SAĞLIKTA ŞİDDETİN ARKA PLÂNI (2)
Empati ve duygu yoksunluğu olarak değerlendirilen Psikopati kavramı; genellikle entelektüel düzeyleri normal, fakat kontrolsüz davranış gösteren bireyleri tanımlamak için kullanılır. Toplumda % 4 olarak görülen bu davranış türü; üst düzey yöneticiler, gazeteciler, sanatçılar, sporcular, avukatlar ve doktorlar arasında az olsa da görülmektedir.
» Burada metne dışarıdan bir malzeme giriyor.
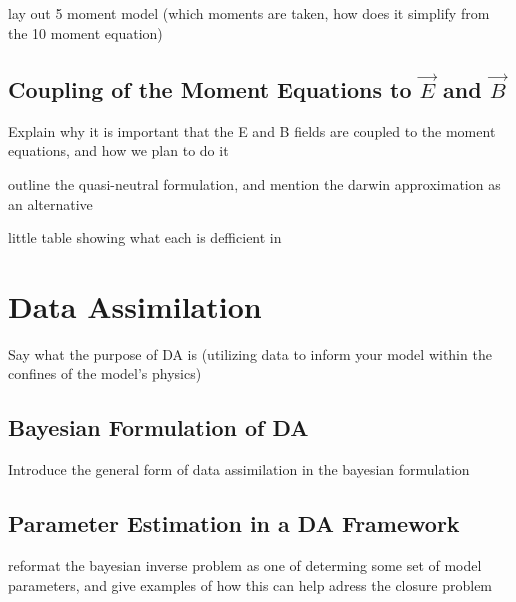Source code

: \documentclass[titlepage,12pt,letterpaper]{article}
\begin{document}
lay out 5 moment model (which moments are taken, how does it simplify from the 10 moment equation)


\subsection{Coupling of the Moment Equations to $\vec{E}$ and $\vec{B}$}\label{plasma:coupleing_to_E_and_B}

Explain why it is important that the E and B fields are coupled to the moment equations, and how we plan to do it

outline the quasi-neutral formulation, and mention the darwin approximation as an alternative

little table showing what each is defficient in



\section{Data Assimilation}\label{DA}

Say what the purpose of DA is (utilizing data to inform your model within the confines of the model's physics)


\subsection{Bayesian Formulation of DA}\label{DA:bayesian}

Introduce the general form of data assimilation in the bayesian formulation


\subsection{Parameter Estimation in a DA Framework}\label{DA:parameter_estimation}

reformat the bayesian inverse problem as one of determing some set of model parameters, and give examples of how this can help adress the closure problem
\end{document}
Psikopat kişiliğe sahip olanlar; otoriteden nefret ederler, kendilerini kuralların üzerinde görürler ve başkalarına karşı agresif davranışlar sergilerler. Hastanelerde aşırı iş yükü, fazla nöbet, rol çatışmaları, tükenmişlik sendromu ve malpraktis uygulamalar psikopatiye davetiye çıkarmaktır. Bu psikopat kişiliğin nadiren olsa da mesaî saatleri içerisinde sergilenmesi hastalara, sağlık çalışanlarına ve sağlık kurumunun imajına büyük zararlar vermektedir.
Sağlık hizmetlerinin sunumu, sadece teşhis ve tedavi sürecinden ibaret olmayıp aynı zamanda iletişim, şefkat ve merhameti de içeren bütüncül bir süreçtir. Sağlık hizmeti, ekip çalışmasına dayanan ve etkin işbirliği gerektiren bir süreç olduğuna göre; bencil, egosu yüksek ve agresif davranış eğiliminde olan bu psikopat kişiliklerin kurum tarafından tespit edilmesi, engellenmesi ve eğitilmesi sağlıkta şiddetin önlenmesi açısından çok önemlidir. Aksi takdirde, beyaz kod uygulaması, sadece bu kişilerin şiddetine uğrayan hastaları cezalandırmaktan öteye geçmez.
Nasıl sağlık kuruluşlarının kalitesini arttırmak için etkinlik, verimlilik ve toplam kalite çalışmaları yapılıyorsa, aynı zamanda insanî ilişkilerin düzelmesi için de şefkat, merhamet ve empati konusunda hizmet içi eğitimler yapılmalıdır.
Bu tür farkındalık eğitimlerinin verilmesi, sağlıkta şiddeti azaltacaktır kanaatindeyim.